Alas, regardless of whether or not if was the right thing to do, Daniel Salazar is back and it’ll be interesting to see where he fits into the current Fear The Walking Dead landscape. With Travis now out of the picture (or is he…?) there’s an adult male vacancy in the show’s protagonist group and it’ll also be intriguing to witness the tense relationship between Strand and Salazar in the coming episodes. Daniel also seemed to be on a similar page to group leader Madison and will perhaps be a better companion for her than her own husband, who was maybe unsuited to the new world.
Eventually, of course, the entire group is likely to end up at the Otto ranch and once again, Daniel’s reaction to the compound could make for great material. Whilst he may find himself attracted to the Ottos’ religious foundations, his more skeptical nature will surely set alarm bells ringing, even if he, like Madison, recognizes the survival value in the ranch.

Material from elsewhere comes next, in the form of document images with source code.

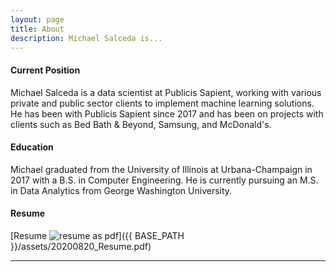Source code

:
 ```yaml
---
layout: page
title: About
description: Michael Salceda is...
---
```


#### <a name="currentposition"></a>Current Position
Michael Salceda is a data scientist at Publicis Sapient, working with various private and public sector clients to implement machine learning solutions. He has been with Publicis Sapient since 2017 and has been on projects with clients such as Bed Bath & Beyond, Samsung, and McDonald's.

#### <a name="education"></a>Education
Michael graduated from the University of Illinois at Urbana-Champaign in 2017 with a B.S. in Computer Engineering. He is currently pursuing an M.S. in Data Analytics from George Washington University.


#### <a name="cvandresume"></a>Resume
[Resume ![resume as pdf](icons16/pdf-icon.png)]({{ BASE_PATH }}/assets/20200820_Resume.pdf)

---
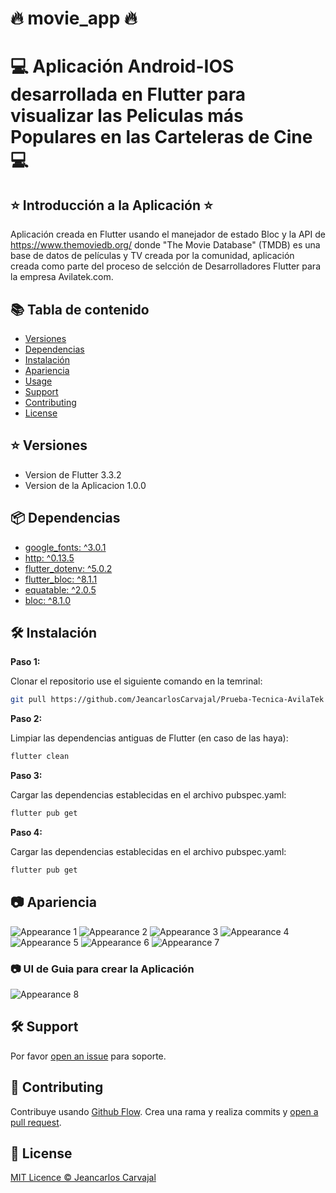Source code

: # :fire: movie_app :fire:

# :computer: Aplicación Android-IOS desarrollada en Flutter para visualizar las Peliculas más Populares en las Carteleras de Cine :computer:

## :star: Introducción a la Aplicación :star:

Aplicación creada en Flutter usando el manejador de estado Bloc y la API de https://www.themoviedb.org/ donde "The Movie Database" (TMDB) es una base de datos de películas y TV creada por la comunidad, aplicación creada como parte del proceso de selcción de Desarrolladores Flutter para la empresa Avilatek.com.

## :books: Tabla de contenido

- [Versiones](#star-versiones)
- [Dependencias](#package-dependencias)
- [Instalación](#hammer_and_wrench-instalación)
- [Apariencia](#camera-apariencia)
- [Usage](#rocket-usage) 
- [Support](#hammer_and_wrench-support)
- [Contributing](#memo-contributing)
- [License](#scroll-license)

## :star: Versiones

*  Version de Flutter 3.3.2
*  Version de la Aplicacion 1.0.0

## :package: Dependencias

* [google_fonts: ^3.0.1](https://pub.dev/packages/google_fonts)
* [http: ^0.13.5](https://pub.dev/packages/http)
* [flutter_dotenv: ^5.0.2](https://pub.dev/packages/flutter_dotenv)
* [flutter_bloc: ^8.1.1](https://pub.dev/packages/bloc)
* [equatable: ^2.0.5](https://pub.dev/packages/flutter_bloc)
* [bloc: ^8.1.0](https://pub.dev/packages/equatable)

## :hammer_and_wrench: Instalación

**Paso 1:**

Clonar el repositorio use el siguiente comando en la temrinal:

```sh
git pull https://github.com/JeancarlosCarvajal/Prueba-Tecnica-AvilaTek 
```

**Paso 2:**

Limpiar las dependencias antiguas de Flutter (en caso de las haya):

```sh
flutter clean
```

**Paso 3:**

Cargar las dependencias establecidas en el archivo pubspec.yaml:

```sh
flutter pub get
```

**Paso 4:**

Cargar las dependencias establecidas en el archivo pubspec.yaml:

```sh
flutter pub get
```


## :camera: Apariencia

![Appearance 1](appearance/1-min.png)
![Appearance 2](appearance/2-min.png)
![Appearance 3](appearance/3-min.png)
![Appearance 4](appearance/4-min.png)
![Appearance 5](appearance/5-min.png)
![Appearance 6](appearance/6-min.png)
![Appearance 7](appearance/7-min.png)

### :camera: UI de Guia para crear la Aplicación

![Appearance 8](appearance/UI.png)


## :hammer_and_wrench: Support

Por favor [open an issue](https://github.com/JeancarlosCarvajal/Prueba-Tecnica-AvilaTek/issues/new) para soporte.

## :memo: Contributing

Contribuye usando [Github Flow](https://guides.github.com/introduction/flow/). Crea una rama y realiza commits y [open a pull request](https://github.com/JeancarlosCarvajal/Prueba-Tecnica-AvilaTek).

## :scroll: License

[MIT Licence © Jeancarlos Carvajal](https://github.com/JeancarlosCarvajal/Prueba-Tecnica-AvilaTek/blob/master/LICENCE.txt)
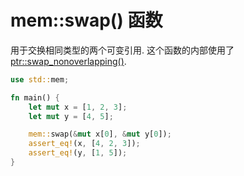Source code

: # mem::swap() 函数

用于交换相同类型的两个可变引用.
这个函数的内部使用了 [ptr::swap_nonoverlapping()](../ptr/swap-nonoverlapping-fn.md).

```rust
use std::mem;

fn main() {
    let mut x = [1, 2, 3];
    let mut y = [4, 5];

    mem::swap(&mut x[0], &mut y[0]);
    assert_eq!(x, [4, 2, 3]);
    assert_eq!(y, [1, 5]);
}
```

It’s also perhaps fair to say that Daniel Salazar is perhaps one of the better characters in a show that has struggled to create likeable protagonists and his return – and perhaps Travis’ exit – may indeed be an attempt to bring together the strongest, most compelling figures in the show as it heads toward a fourth season.
At least then, there are interesting routes for Daniel’s character to head down in this season of Fear The Walking Dead, even if the show’s approach to his false demise has been somewhat mishandled. Hopefully flashbacks will fill in some of these gaps, however, and turn what appears to be a poor decision into a somewhat justifiable one.
Fear The Walking Dead continues with ‘100’ June 18th on AMC.